Geoff Cox
Listen to Nice
This presentation will analyze an extract of A Film About Nice (2010), by Keith Marley and myself that explores the use of music and creative sound design in a documentary context. It will be contextualized with reference to John Corner’s idea of ‘connecting knowing to feeling and hearing to viewing’ in his discussion of Humphrey Jennings’ Listen to Britain (1941), a wartime propaganda film with an overtly poetic sensibility and dominantly musical soundtrack. This will be linked to Bill Nichols’ concept of the reflexive documentary that challenges the notion of indexical realism in film. Lindsey Anderson, a great admirer of Jennings’ work, urged that we ‘get beyond pure naturalism into poetry’ in order to search out ‘larger implications than the surface realities may suggest’. Despite this and numerous theoretical challenges in the 1960s and 70s to André Bazin’s assertion that film is a window on the world and can represent largely unmediated reality, the apparent indexical power of the image, even in today’s digital age, still holds sway.
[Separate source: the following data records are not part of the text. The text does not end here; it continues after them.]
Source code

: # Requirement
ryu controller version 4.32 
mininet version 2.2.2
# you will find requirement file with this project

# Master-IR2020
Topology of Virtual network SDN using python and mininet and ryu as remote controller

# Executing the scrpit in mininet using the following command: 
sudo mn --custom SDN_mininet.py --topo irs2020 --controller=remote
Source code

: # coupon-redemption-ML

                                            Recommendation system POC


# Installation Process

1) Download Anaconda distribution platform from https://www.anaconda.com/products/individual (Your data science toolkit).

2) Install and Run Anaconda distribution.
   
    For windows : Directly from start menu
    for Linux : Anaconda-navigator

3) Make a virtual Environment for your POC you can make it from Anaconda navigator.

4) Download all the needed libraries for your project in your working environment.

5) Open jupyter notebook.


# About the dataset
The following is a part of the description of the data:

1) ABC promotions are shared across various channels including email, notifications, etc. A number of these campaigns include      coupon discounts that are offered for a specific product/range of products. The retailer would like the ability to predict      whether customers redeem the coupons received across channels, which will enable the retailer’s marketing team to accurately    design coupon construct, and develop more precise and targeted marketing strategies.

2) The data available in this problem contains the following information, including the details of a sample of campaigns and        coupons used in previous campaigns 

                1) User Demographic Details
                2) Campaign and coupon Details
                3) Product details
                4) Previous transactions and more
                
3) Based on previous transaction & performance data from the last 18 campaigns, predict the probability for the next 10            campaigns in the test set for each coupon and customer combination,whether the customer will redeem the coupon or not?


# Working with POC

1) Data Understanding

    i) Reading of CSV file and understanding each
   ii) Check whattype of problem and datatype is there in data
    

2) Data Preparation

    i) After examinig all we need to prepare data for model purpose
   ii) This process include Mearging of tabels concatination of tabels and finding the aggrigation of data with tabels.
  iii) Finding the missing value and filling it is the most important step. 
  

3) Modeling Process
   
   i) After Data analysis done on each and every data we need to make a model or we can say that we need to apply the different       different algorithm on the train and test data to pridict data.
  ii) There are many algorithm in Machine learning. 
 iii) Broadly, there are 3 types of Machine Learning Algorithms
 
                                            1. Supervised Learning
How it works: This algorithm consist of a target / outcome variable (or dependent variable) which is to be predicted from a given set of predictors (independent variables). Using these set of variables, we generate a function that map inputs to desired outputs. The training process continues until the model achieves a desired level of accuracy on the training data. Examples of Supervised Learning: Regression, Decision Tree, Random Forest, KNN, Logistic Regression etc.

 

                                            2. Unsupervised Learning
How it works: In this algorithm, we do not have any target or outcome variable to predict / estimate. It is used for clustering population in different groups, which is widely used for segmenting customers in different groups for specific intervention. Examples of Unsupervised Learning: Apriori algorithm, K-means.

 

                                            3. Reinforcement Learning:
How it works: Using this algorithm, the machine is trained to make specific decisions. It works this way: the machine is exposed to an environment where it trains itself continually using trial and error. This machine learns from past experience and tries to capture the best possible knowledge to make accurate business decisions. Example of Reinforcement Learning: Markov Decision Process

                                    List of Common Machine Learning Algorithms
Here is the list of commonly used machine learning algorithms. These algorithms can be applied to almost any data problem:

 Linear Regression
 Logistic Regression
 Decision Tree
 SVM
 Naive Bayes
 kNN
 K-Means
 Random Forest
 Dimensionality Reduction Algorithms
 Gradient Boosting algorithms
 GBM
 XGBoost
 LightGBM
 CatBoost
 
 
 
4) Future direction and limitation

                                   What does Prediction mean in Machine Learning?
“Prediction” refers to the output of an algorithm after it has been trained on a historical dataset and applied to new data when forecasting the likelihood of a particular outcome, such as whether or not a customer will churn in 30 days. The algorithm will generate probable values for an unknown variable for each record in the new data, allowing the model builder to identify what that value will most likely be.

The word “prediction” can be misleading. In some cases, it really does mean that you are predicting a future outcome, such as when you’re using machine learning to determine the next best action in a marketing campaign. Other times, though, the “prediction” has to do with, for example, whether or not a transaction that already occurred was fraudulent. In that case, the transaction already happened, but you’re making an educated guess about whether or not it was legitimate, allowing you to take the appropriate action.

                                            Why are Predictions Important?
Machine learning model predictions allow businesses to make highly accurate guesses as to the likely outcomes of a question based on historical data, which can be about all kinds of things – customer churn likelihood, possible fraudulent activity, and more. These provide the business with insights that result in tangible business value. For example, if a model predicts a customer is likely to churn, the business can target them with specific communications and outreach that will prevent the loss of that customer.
Sound’s far weaker existential bond between sign and object and hence its greater evocative power in combination with image, is almost never discussed. The contention is that a poetic and self-reflexive approach in documentary, that places particular emphasis on the sonic, can bring a level of signification that more effectively plumbs V.I. Pudovkin’s ‘rich deeps of meaning potential in sound film’ and has a greater capacity to penetrate reality.